Ésta es la causa de la condenación: que la luz vino al mundo, y los hombres prefirieron la tiniebla a la luz, porque sus obras eran malas.

Pues todo el que obra perversamente detesta la luz, y no se acerca a la luz, para no verse acusado por sus obras.

En cambio, el que realiza la verdad se acerca a la luz, para que se vea que sus obras están hechas según Dios.

MIRAR AL CRUCIFICADO

          El evangelista Juan nos habla de un extraño encuentro de Jesús con un importante fariseo, llamado Nicodemo. Según el relato, es Nicodemo quien toma la iniciativa y va a donde Jesús «de noche». Intuye que Jesús es «un hombre venido de Dios», pero se mueve entre tinieblas. Jesús lo irá conduciendo hacia la luz.
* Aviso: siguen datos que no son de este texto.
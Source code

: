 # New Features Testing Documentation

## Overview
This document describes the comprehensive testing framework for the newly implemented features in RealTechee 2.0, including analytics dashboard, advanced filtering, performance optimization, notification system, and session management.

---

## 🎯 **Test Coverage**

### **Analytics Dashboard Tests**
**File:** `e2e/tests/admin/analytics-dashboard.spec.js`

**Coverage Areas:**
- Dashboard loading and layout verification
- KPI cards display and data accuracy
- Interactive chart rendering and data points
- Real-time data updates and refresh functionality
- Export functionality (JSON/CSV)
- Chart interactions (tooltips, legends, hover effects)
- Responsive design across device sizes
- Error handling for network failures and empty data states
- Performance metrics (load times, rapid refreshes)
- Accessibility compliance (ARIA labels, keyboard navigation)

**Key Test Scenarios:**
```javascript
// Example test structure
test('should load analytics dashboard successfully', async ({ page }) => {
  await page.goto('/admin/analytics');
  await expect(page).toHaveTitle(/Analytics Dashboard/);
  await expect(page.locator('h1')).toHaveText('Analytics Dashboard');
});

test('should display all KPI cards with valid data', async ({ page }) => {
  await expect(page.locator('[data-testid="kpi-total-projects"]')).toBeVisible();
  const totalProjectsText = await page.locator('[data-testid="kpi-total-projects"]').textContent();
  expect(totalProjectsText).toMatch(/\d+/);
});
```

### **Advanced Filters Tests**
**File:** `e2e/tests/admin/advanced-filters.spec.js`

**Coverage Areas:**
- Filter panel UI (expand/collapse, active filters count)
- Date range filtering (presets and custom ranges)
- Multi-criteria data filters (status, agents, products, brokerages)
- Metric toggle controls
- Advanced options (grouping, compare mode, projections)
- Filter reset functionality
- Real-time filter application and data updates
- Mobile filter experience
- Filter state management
         Nicodemo representa en el relato a todo aquel que busca sinceramente encontrarse con Jesús. Por eso, en cierto momento, Nicodemo desaparece de escena y Jesús prosigue su discurso para terminar con una invitación general a no vivir en tinieblas, sino a buscar la luz.

         Según Jesús, la luz que lo puede iluminar todo está en el Crucificado. La afirmación es atrevida: «Tanto amó Dios al mundo que entregó a su Hijo único para que no perezca ninguno de los que creen en él, sino que tengan vida eterna». ¿Podemos ver y sentir el amor de Dios en ese hombre torturado en la cruz?

         Acostumbrados desde niños a ver la cruz por todas partes, no hemos aprendido a mirar el rostro del Crucificado con fe y con amor. Nuestra mirada distraída no es capaz de descubrir en ese rostro la luz que podría iluminar nuestra vida en los momentos más duros y difíciles.

         Sin embargo, Jesús nos está mandando desde la cruz señales de vida y de amor.

         En esos brazos extendidos que no pueden ya abrazar a los niños, y en esa manos clavadas que no pueden acariciar a los leprosos ni bendecir a los enfermos, está Dios con sus brazos abiertos para acoger, abrazar y sostener nuestras pobres vidas, rotas por tantos sufrimientos.

         Desde ese rostro apagado por la muerte, desde esos ojos que ya no pueden mirar con ternura a pecadores y prostitutas, desde esa boca que no puede gritar su indignación por las víctimas de tantos abusos e injusticias, Dios nos está revelando su «amor loco» a la Humanidad.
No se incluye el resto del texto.